Weingarten was specific about which AI she wanted out of children's hands and which AI she did not. The first category she named was "companion chatbots," programs that simulate friendship, advice, romance, or coaching as though they were a person.2 Her concern was not that a child might use a calculator. It was that a child might form a primary relationship with a piece of software that has no obligation to her well-being.
The second category was "student-facing" AI in elementary school, tools that interact directly with a seven-year-old without a teacher in the loop.2 Again, the line was not about whether AI exists in the building.

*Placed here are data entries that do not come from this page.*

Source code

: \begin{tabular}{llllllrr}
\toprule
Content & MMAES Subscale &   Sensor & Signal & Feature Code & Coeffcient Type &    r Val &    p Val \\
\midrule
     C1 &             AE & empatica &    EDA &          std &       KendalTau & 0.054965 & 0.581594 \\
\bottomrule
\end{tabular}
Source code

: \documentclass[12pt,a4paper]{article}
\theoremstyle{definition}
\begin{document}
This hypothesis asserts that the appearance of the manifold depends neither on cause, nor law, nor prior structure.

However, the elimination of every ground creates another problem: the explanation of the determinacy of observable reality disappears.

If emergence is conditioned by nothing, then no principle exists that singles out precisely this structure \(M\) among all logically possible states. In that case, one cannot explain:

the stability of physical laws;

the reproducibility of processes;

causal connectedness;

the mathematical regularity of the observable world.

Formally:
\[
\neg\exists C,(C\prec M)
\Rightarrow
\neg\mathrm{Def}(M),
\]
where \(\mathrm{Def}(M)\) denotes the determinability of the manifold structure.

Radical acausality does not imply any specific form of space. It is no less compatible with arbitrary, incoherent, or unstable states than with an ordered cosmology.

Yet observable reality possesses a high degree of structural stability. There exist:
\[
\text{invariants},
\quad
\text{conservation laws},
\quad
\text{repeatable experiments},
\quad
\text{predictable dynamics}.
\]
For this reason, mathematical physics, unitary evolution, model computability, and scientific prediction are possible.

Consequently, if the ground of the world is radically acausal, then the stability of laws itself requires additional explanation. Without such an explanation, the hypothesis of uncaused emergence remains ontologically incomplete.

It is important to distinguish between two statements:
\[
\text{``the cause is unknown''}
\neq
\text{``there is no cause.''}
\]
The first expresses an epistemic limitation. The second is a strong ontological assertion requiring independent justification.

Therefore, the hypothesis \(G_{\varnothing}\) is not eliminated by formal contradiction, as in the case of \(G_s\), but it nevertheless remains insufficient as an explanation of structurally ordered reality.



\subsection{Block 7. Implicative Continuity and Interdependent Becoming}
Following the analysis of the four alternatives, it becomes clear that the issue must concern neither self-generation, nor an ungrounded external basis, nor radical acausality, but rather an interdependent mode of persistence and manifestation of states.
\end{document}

It was about whether the youngest students are sent into it alone.
What Weingarten conspicuously did not ban was teacher-facing AI, AI literacy in older grades, or the use of these tools in the kinds of project-based, hands-on learning her ten-point plan also explicitly called for.1 The AFT's own National Academy for AI Instruction, a training hub designed and run by educators, continues its work.3
The shape of that line is the part of the speech that will matter five years from now. Weingarten quoted a survey of three thousand teachers in which eighty-eight percent said their students' attention spans were getting shorter.2 She cited research from the neuroscientist Jared Cooney Horvath, who found that state expansion of ed tech correlated with declining educational progress.3 "Intentional or not," she said, "all this tech has been a huge experiment on kids, and experiments can go wrong."2
What the Future Will Have to Decide
The choice in front of American schools right now is not yes-AI or no-AI. It is about which AI, for whom, with what kind of adult in the room. Weingarten was, in her careful way, modeling the question. A six-year-old should not be alone with a screen for hours. A fifteen-year-old probably should not be talking to a synthetic friend at midnight. A high school junior writing a research paper probably should be learning to work alongside the tool she will use for the rest of her working life.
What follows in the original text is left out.